West Africa’s biggest solar power plant comes online on Wednesday (29 November) as Burkina Faso, one of the world’s poorest countries, inaugurates a novel scheme to boost renewables and cut energy dependence on its neighbours.
The 55-hectare plant at Zagtouli on the outskirts of the capital Ouagadougou will be able to churn out 33 megawatts – enough to power tens of thousands of homes.
Presiding over the opening ceremony will be Burkinabe President Roch Marc Christian Kabore and his visiting French counterpart Emmanuel Macron, whose country partially funded construction of the facility.
“For the past six weeks the plant has been in a test phase with production of 14 MW, and will reach a peak of 33 MW during December, sufficient sunshine permitting,” said the site’s construction manager, Stephane Nosserau.
“This is West Africa’s largest plant in terms of installed capacity,” added construction overseer Saidou Nana.
The plant’s 129,600 260-watt solar panels are capable of annually pumping out 56 gigawatts – equivalent to 5% of current production – into the network of national power firm Sonabel, he said.
“We import energy from Ivory Coast and there have been difficulties obtaining supplies at times,” said Nana.
“That is why we decided with financial backers to provide Sonabel with a source of energy from photovoltaic panels to respond to the public’s needs, which are growing at an annualised 13%,” he explained.
The added power will help reduce power shortages, said Nana, which greatly hamper the economy.

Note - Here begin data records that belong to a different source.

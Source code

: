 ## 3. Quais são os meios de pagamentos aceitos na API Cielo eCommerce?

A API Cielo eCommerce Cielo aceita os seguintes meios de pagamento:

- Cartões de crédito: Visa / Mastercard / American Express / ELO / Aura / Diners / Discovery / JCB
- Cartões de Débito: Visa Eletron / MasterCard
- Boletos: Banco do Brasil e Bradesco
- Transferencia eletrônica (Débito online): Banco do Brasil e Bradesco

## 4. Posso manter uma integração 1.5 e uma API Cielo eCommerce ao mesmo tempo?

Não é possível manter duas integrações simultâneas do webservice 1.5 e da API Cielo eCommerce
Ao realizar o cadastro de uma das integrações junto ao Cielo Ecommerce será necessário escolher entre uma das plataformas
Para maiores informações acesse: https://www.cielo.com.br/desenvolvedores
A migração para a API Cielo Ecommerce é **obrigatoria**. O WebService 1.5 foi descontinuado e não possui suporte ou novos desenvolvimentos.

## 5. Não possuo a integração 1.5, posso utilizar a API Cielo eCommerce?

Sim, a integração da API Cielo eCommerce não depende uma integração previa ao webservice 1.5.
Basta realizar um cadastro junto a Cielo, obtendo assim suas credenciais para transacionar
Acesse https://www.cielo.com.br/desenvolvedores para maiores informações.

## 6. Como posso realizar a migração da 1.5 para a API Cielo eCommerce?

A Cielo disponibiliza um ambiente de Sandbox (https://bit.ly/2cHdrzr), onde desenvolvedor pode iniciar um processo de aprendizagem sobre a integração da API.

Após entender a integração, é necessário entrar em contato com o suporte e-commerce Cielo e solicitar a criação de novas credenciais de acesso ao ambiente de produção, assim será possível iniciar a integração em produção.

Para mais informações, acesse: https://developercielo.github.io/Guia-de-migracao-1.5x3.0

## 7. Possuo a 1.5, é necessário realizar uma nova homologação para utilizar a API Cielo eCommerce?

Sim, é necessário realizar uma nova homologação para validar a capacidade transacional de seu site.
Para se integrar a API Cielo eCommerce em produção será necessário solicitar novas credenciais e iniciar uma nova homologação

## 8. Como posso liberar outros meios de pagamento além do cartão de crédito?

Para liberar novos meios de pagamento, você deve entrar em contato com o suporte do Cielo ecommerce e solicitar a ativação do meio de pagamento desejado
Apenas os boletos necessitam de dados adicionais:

Burkina Faso produces only about 60% of the electricity it consumes – and just 20% of the overall population is hooked up to the grid. Many people use wood or butane gas bottles.
The €47.5-million cost of the plant has been funded via €25 million in donations from the European Union and a loan of €22.5 million from France’s development agency.
Cegelec, part of the French firm Vinci Energies, built the facility, designed to be a pilot scheme.
“With the financing terms that we have, the price per kilowatt-hour is considerably cheaper than for thermal production, which will allow us to reduce operating costs within Sonabel,” Nana said.
Energy produced by the Zagtouli plant will cost some 45 CFA francs (seven euro cents) per kilowatt-hour.
That is around a third of the 145 CFA francs per kilowatt-hour it costs to produce electricity at fossil-fuel plants, according Sonabel’s operations manager, Daniel Serme.
Zagouli’s capacity is dwarfed by some of the behemoths emerging in the fast-growing sector of sun-powered energy.
The world’s biggest solar plant is a 648-MW facility in Kamuthi, in India’s Tamil Nadu state. A 40-MW solar plant on a lake over a collapsed coal mine in Huainan, China, is the largest floating solar-powered generator globally.
Despite such comparisons, Burkina Faso has big ambitions.
Located in the Sahel belt on the rim of the Sahara, the country has sunshine aplenty.
It hopes to meet 30% of its electricity needs from photovoltaic solar panels by 2030, and – maybe one day – become self-sufficient in electricity production.
Ghana, as well as Ivory Coast, export electricity to the landlocked country to meet its needs.
A 17 MW extension is already being planned at the Zagtouli site to take overall production capacity to 50 MW.
Other schemes in the pipeline include two solar plants, one further west at Koudougou (of 20 MW) and a 10 MW version at Kaya, northeast of the capital, Nana said.